**Work order:** Leave out the pictures and print the records below exactly.

****

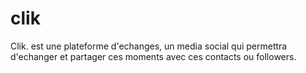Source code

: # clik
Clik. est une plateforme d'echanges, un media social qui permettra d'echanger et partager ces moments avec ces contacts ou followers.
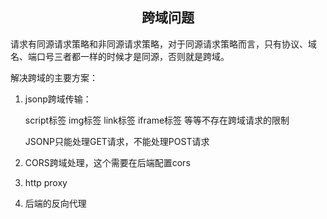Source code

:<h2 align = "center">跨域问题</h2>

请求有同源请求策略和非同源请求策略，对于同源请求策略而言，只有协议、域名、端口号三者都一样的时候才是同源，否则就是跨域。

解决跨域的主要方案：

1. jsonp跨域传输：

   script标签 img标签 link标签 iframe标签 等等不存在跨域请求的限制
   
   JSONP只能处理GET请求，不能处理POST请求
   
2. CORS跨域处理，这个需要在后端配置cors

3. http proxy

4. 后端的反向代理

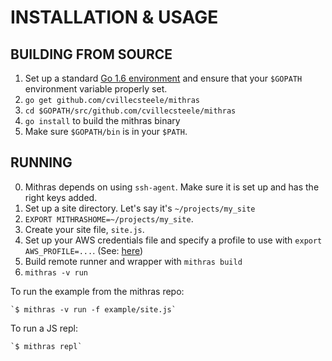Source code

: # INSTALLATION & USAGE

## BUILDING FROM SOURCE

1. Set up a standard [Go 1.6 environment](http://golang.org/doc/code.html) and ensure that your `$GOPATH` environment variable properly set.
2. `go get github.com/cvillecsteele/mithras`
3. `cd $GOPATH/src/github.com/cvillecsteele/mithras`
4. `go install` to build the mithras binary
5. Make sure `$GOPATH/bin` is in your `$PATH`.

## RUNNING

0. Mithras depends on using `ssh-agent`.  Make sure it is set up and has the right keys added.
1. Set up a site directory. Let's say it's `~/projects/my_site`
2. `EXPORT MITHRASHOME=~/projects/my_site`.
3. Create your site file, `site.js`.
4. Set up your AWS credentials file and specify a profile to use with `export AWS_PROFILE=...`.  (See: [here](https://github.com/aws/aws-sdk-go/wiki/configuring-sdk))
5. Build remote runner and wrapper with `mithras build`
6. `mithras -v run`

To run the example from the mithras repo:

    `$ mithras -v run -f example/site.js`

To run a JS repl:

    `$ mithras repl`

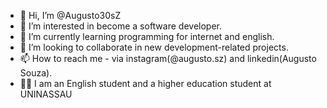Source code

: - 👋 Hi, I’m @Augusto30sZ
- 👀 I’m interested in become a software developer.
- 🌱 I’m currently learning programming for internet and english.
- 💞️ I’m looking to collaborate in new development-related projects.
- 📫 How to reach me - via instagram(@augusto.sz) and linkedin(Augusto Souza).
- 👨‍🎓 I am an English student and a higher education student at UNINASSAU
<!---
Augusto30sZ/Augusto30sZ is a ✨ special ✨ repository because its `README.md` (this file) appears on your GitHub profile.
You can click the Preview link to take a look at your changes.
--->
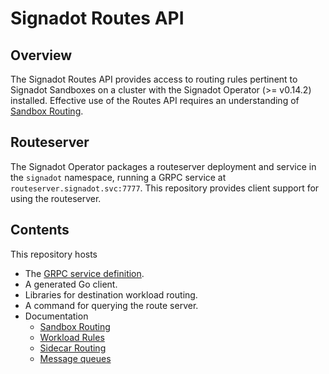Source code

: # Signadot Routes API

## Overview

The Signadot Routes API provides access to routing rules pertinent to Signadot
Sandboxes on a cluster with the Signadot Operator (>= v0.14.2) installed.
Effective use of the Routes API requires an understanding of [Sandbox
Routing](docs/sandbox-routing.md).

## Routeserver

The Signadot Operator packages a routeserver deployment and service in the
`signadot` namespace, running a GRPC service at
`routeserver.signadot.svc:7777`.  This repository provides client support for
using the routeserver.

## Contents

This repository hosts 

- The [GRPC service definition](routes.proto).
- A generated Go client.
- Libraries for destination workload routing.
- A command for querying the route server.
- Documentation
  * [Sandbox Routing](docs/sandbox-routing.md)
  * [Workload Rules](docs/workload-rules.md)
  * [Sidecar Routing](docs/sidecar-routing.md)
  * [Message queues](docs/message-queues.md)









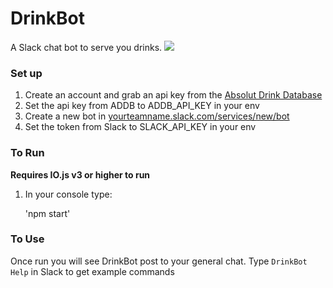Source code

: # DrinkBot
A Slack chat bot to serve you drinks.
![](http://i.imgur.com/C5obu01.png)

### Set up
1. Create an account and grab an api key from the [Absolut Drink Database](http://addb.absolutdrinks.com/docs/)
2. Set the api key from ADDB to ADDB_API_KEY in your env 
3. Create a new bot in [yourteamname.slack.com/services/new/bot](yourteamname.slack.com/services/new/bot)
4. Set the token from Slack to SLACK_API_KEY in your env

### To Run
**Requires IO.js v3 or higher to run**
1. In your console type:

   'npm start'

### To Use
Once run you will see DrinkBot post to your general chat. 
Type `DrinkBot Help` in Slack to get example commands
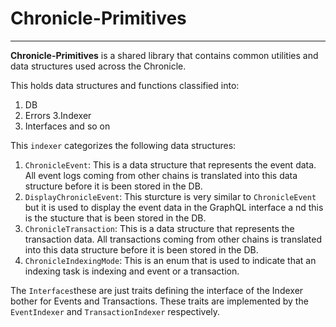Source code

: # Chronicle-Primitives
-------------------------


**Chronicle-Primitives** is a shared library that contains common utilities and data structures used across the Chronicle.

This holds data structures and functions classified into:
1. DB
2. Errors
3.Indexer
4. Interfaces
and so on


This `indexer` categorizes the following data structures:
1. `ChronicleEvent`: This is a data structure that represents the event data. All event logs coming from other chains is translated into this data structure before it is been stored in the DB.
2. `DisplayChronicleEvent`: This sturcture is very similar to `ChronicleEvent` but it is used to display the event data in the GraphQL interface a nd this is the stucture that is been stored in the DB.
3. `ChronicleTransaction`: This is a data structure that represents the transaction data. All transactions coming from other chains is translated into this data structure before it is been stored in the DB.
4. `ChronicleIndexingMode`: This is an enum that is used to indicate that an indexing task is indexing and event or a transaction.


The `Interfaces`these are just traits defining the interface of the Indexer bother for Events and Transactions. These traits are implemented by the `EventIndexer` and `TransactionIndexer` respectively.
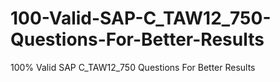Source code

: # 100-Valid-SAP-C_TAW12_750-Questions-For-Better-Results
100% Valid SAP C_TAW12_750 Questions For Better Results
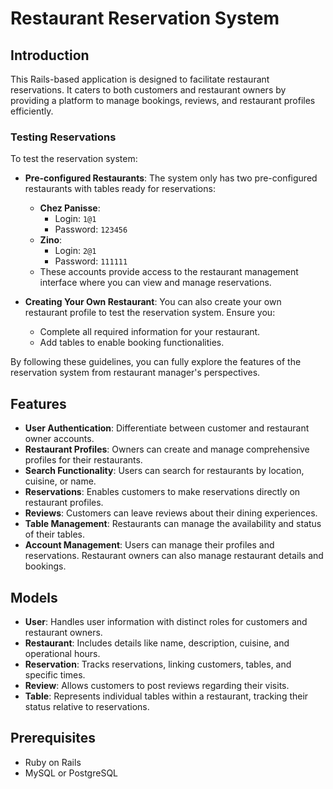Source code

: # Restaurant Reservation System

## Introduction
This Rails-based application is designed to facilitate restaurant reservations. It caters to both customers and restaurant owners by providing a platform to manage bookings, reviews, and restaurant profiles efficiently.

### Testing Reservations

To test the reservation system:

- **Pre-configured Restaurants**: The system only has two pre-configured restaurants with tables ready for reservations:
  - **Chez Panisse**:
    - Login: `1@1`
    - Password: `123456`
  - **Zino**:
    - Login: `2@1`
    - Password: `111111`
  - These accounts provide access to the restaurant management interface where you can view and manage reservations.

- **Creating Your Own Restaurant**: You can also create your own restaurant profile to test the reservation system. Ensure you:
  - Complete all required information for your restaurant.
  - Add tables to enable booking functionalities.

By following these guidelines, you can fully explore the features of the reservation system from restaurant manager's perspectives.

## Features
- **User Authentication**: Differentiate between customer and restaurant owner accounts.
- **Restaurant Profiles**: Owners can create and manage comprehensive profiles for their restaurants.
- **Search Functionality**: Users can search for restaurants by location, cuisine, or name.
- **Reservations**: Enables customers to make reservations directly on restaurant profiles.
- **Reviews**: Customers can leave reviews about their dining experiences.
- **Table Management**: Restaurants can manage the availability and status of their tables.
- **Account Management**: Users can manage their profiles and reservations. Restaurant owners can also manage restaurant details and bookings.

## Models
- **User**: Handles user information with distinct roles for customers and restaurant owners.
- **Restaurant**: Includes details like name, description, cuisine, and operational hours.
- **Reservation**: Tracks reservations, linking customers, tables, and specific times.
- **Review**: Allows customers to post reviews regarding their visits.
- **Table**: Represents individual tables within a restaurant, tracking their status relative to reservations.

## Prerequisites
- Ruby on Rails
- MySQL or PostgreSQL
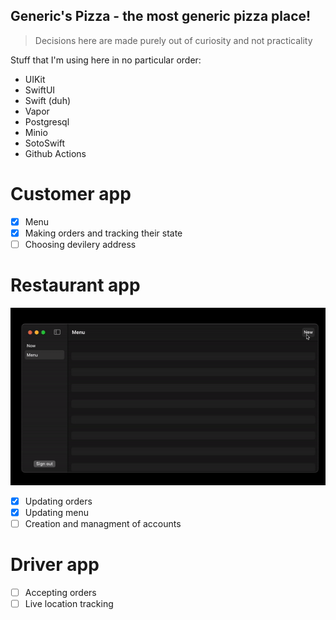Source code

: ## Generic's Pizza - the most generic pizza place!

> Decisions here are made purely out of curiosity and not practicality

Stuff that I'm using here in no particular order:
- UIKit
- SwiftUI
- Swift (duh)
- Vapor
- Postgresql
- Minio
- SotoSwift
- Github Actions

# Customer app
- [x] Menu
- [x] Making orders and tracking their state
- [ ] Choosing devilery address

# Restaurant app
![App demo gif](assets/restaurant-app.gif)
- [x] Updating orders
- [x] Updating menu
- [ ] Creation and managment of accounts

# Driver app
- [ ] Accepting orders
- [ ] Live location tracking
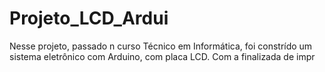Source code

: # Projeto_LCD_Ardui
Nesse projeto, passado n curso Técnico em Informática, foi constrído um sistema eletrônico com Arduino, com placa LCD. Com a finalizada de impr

****

**Response to this exercise:**
Source code

: # clik
Clik. est une plateforme d'echanges, un media social qui permettra d'echanger et partager ces moments avec ces contacts ou followers.
Source code

:<h2 align = "center">跨域问题</h2>

请求有同源请求策略和非同源请求策略，对于同源请求策略而言，只有协议、域名、端口号三者都一样的时候才是同源，否则就是跨域。

解决跨域的主要方案：

1. jsonp跨域传输：

   script标签 img标签 link标签 iframe标签 等等不存在跨域请求的限制
   
   JSONP只能处理GET请求，不能处理POST请求
   
2. CORS跨域处理，这个需要在后端配置cors

3. http proxy

4. 后端的反向代理

Source code

: # INSTALLATION & USAGE

## BUILDING FROM SOURCE

1. Set up a standard [Go 1.6 environment](http://golang.org/doc/code.html) and ensure that your `$GOPATH` environment variable properly set.
2. `go get github.com/cvillecsteele/mithras`
3. `cd $GOPATH/src/github.com/cvillecsteele/mithras`
4. `go install` to build the mithras binary
5. Make sure `$GOPATH/bin` is in your `$PATH`.

## RUNNING

0. Mithras depends on using `ssh-agent`.  Make sure it is set up and has the right keys added.
1. Set up a site directory. Let's say it's `~/projects/my_site`
2. `EXPORT MITHRASHOME=~/projects/my_site`.
3. Create your site file, `site.js`.
4. Set up your AWS credentials file and specify a profile to use with `export AWS_PROFILE=...`.  (See: [here](https://github.com/aws/aws-sdk-go/wiki/configuring-sdk))
5. Build remote runner and wrapper with `mithras build`
6. `mithras -v run`

To run the example from the mithras repo:

    `$ mithras -v run -f example/site.js`

To run a JS repl:

    `$ mithras repl`

Source code

: - 👋 Hi, I’m @Augusto30sZ
- 👀 I’m interested in become a software developer.
- 🌱 I’m currently learning programming for internet and english.
- 💞️ I’m looking to collaborate in new development-related projects.
- 📫 How to reach me - via instagram(@augusto.sz) and linkedin(Augusto Souza).
- 👨‍🎓 I am an English student and a higher education student at UNINASSAU
<!---
Augusto30sZ/Augusto30sZ is a ✨ special ✨ repository because its `README.md` (this file) appears on your GitHub profile.
You can click the Preview link to take a look at your changes.
--->
Source code

: # Signadot Routes API

## Overview

The Signadot Routes API provides access to routing rules pertinent to Signadot
Sandboxes on a cluster with the Signadot Operator (>= v0.14.2) installed.
Effective use of the Routes API requires an understanding of [Sandbox
Routing](docs/sandbox-routing.md).

## Routeserver

The Signadot Operator packages a routeserver deployment and service in the
`signadot` namespace, running a GRPC service at
`routeserver.signadot.svc:7777`.  This repository provides client support for
using the routeserver.

## Contents

This repository hosts 

- The [GRPC service definition](routes.proto).
- A generated Go client.
- Libraries for destination workload routing.
- A command for querying the route server.
- Documentation
  * [Sandbox Routing](docs/sandbox-routing.md)
  * [Workload Rules](docs/workload-rules.md)
  * [Sidecar Routing](docs/sidecar-routing.md)
  * [Message queues](docs/message-queues.md)









Source code

: # DrinkBot
A Slack chat bot to serve you drinks.
![](http://i.imgur.com/C5obu01.png)

### Set up
1. Create an account and grab an api key from the [Absolut Drink Database](http://addb.absolutdrinks.com/docs/)
2. Set the api key from ADDB to ADDB_API_KEY in your env 
3. Create a new bot in [yourteamname.slack.com/services/new/bot](yourteamname.slack.com/services/new/bot)
4. Set the token from Slack to SLACK_API_KEY in your env

### To Run
**Requires IO.js v3 or higher to run**
1. In your console type:

   'npm start'

### To Use
Once run you will see DrinkBot post to your general chat. 
Type `DrinkBot Help` in Slack to get example commands
Source code

: # Chronicle-Primitives
-------------------------


**Chronicle-Primitives** is a shared library that contains common utilities and data structures used across the Chronicle.

This holds data structures and functions classified into:
1. DB
2. Errors
3.Indexer
4. Interfaces
and so on


This `indexer` categorizes the following data structures:
1. `ChronicleEvent`: This is a data structure that represents the event data. All event logs coming from other chains is translated into this data structure before it is been stored in the DB.
2. `DisplayChronicleEvent`: This sturcture is very similar to `ChronicleEvent` but it is used to display the event data in the GraphQL interface a nd this is the stucture that is been stored in the DB.
3. `ChronicleTransaction`: This is a data structure that represents the transaction data. All transactions coming from other chains is translated into this data structure before it is been stored in the DB.
4. `ChronicleIndexingMode`: This is an enum that is used to indicate that an indexing task is indexing and event or a transaction.


The `Interfaces`these are just traits defining the interface of the Indexer bother for Events and Transactions. These traits are implemented by the `EventIndexer` and `TransactionIndexer` respectively.
Source code

: # 100-Valid-SAP-C_TAW12_750-Questions-For-Better-Results
100% Valid SAP C_TAW12_750 Questions For Better Results
Source code

: # Restaurant Reservation System

## Introduction
This Rails-based application is designed to facilitate restaurant reservations. It caters to both customers and restaurant owners by providing a platform to manage bookings, reviews, and restaurant profiles efficiently.

### Testing Reservations

To test the reservation system:

- **Pre-configured Restaurants**: The system only has two pre-configured restaurants with tables ready for reservations:
  - **Chez Panisse**:
    - Login: `1@1`
    - Password: `123456`
  - **Zino**:
    - Login: `2@1`
    - Password: `111111`
  - These accounts provide access to the restaurant management interface where you can view and manage reservations.

- **Creating Your Own Restaurant**: You can also create your own restaurant profile to test the reservation system. Ensure you:
  - Complete all required information for your restaurant.
  - Add tables to enable booking functionalities.

By following these guidelines, you can fully explore the features of the reservation system from restaurant manager's perspectives.

## Features
- **User Authentication**: Differentiate between customer and restaurant owner accounts.
- **Restaurant Profiles**: Owners can create and manage comprehensive profiles for their restaurants.
- **Search Functionality**: Users can search for restaurants by location, cuisine, or name.
- **Reservations**: Enables customers to make reservations directly on restaurant profiles.
- **Reviews**: Customers can leave reviews about their dining experiences.
- **Table Management**: Restaurants can manage the availability and status of their tables.
- **Account Management**: Users can manage their profiles and reservations. Restaurant owners can also manage restaurant details and bookings.

## Models
- **User**: Handles user information with distinct roles for customers and restaurant owners.
- **Restaurant**: Includes details like name, description, cuisine, and operational hours.
- **Reservation**: Tracks reservations, linking customers, tables, and specific times.
- **Review**: Allows customers to post reviews regarding their visits.
- **Table**: Represents individual tables within a restaurant, tracking their status relative to reservations.

## Prerequisites
- Ruby on Rails
- MySQL or PostgreSQL
Source code

: ## Generic's Pizza - the most generic pizza place!

> Decisions here are made purely out of curiosity and not practicality

Stuff that I'm using here in no particular order:
- UIKit
- SwiftUI
- Swift (duh)
- Vapor
- Postgresql
- Minio
- SotoSwift
- Github Actions

# Customer app
- [x] Menu
- [x] Making orders and tracking their state
- [ ] Choosing devilery address

# Restaurant app
![App demo gif](assets/restaurant-app.gif)
- [x] Updating orders
- [x] Updating menu
- [ ] Creation and managment of accounts

# Driver app
- [ ] Accepting orders
- [ ] Live location tracking
Source code

: # Projeto_LCD_Ardui
Nesse projeto, passado n curso Técnico em Informática, foi constrído um sistema eletrônico com Arduino, com placa LCD. Com a finalizada de impr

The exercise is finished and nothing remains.